Even that wasn’t without competition. Her former friend, Lily Phillips, had previously made headlines by sleeping with 100 men in a day – and reportedly felt undercut when Blue went further.

And even though the stomach churning category of “barely legal” has been a porn subgenre for longer than some of these creators have been alive, there is a newer, more sinister element when you realise that the Onlyfans-to-influencer pipeline goes both ways. 

Underage influencers, such as Lil Tay, who went viral for her rapping and satirical content at just 10 years old, have launched Onlyfans accounts ready to be opened the literal second they turn legal. Tay’s page received over $1 million in subscriptions within three hours of her 18th birthday. 

OnlyFans is a product of our modern day internet, where the battle to top the algorithm produces ever-escalating spectacles. Big Youtube creators like Mr Beast, who essentially just makes real life Squid Game videos, have proven that attention is currency, and the price of earning it keeps rising. And porn is no exception.

The trajectory is only heading towards greater extremity. In a climate where there is a financial incentive to push the limits of what people are prepared to do on screen, the obvious question is where that ends – and whether it ends before something genuinely irreversible and tragic happens.

A final reflection: porn has historically been hidden, stigmatised, separated from mainstream culture.

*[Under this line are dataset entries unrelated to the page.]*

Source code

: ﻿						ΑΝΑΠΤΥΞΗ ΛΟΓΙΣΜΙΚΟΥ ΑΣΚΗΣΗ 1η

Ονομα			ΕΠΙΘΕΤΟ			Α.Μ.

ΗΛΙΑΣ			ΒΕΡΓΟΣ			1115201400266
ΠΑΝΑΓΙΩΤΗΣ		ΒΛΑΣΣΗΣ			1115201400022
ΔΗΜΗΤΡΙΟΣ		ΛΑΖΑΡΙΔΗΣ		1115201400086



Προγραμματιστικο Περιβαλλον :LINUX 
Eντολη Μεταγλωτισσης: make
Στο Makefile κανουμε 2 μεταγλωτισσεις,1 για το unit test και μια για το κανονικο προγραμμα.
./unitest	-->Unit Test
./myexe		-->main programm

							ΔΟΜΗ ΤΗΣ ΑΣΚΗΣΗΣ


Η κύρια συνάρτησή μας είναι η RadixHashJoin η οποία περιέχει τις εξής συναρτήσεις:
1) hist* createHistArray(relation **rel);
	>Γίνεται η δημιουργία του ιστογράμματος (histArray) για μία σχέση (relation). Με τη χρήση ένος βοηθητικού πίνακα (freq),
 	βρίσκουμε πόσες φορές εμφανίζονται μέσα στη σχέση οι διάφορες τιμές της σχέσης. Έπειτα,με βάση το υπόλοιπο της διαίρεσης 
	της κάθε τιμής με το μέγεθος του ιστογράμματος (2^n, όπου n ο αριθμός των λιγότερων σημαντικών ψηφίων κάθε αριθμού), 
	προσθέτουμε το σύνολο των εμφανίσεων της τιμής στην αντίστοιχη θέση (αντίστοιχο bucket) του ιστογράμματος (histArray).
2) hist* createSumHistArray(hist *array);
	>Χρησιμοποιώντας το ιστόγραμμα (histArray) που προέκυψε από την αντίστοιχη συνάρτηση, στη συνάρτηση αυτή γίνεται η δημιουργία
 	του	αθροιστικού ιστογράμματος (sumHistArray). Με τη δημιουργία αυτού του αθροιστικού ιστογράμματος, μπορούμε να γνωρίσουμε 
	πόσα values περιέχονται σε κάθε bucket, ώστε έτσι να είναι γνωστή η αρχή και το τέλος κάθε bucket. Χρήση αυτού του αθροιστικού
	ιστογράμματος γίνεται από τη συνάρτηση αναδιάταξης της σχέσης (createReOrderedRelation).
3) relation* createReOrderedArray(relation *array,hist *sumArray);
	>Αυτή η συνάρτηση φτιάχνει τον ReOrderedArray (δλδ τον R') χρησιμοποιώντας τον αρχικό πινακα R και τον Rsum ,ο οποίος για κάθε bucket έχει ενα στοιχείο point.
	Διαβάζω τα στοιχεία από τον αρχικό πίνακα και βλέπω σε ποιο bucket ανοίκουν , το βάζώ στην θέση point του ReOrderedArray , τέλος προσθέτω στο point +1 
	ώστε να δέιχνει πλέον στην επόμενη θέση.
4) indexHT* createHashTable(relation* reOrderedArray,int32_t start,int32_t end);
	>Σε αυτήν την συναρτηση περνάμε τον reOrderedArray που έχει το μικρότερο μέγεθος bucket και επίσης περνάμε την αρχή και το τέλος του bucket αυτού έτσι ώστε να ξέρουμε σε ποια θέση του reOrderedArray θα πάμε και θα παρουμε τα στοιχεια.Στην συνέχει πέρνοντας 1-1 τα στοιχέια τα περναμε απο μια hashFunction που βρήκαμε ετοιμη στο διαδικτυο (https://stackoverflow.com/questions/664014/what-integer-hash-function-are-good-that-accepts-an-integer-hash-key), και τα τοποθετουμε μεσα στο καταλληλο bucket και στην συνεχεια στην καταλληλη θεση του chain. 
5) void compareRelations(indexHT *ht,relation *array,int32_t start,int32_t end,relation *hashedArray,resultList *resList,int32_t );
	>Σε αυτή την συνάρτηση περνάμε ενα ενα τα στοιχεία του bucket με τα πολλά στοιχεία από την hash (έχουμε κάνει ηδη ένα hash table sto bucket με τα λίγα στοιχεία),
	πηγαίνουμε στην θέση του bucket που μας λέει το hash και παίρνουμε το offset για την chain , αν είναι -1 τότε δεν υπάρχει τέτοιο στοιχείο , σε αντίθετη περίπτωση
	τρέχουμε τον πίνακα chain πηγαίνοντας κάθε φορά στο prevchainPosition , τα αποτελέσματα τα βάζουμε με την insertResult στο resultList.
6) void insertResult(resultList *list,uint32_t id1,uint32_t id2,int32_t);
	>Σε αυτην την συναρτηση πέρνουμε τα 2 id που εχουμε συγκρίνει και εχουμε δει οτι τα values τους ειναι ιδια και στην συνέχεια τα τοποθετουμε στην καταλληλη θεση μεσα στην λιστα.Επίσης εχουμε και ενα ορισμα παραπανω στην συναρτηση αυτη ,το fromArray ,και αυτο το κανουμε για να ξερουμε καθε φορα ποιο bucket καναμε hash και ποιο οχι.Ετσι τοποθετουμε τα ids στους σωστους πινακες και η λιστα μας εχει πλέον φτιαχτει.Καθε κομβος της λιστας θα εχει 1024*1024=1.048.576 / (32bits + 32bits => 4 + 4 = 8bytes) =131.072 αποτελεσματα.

Now porn stars make headlines, and weave seamlessly into mainstream culture. At the same time, it has reduced the incentive to pursue real world relationships.

What it has essentially given rise to is parasocial pornography. We are already inundated with headlines about porn addiction, particularly among younger generations, and its links to things like erectile dysfunction. Repeated exposure to stimulating content raises the threshold for what feels rewarding. The danger is that real-life intimacy starts to feel comparatively dull. 

Young people – mostly men and boys – are already so affected by this that many aren’t even attempting to seek out real relationships. Now add Onlyfans-specific features like messaging, personalised content, and the so-called “girlfriend experience” – essentially paying someone to pretend they fancy you while sending nude pictures – and it becomes a complete substitute for real intimacy. No wonder Gen Z is the least sexually active cohort in modern recorded history.

I often think Gen Z has this uniquely strange relationship with sex – our culture is at once extremely sexualised and also puritanically sexless – and OnlyFans feels like the clearest expression of that contradiction.

But in the end there may be no point in making such a big fuss about it, as AI generated content will probably replace the OnlyFans creator within a few years anyway. As video killed the radio star, so bots will kill the porn star.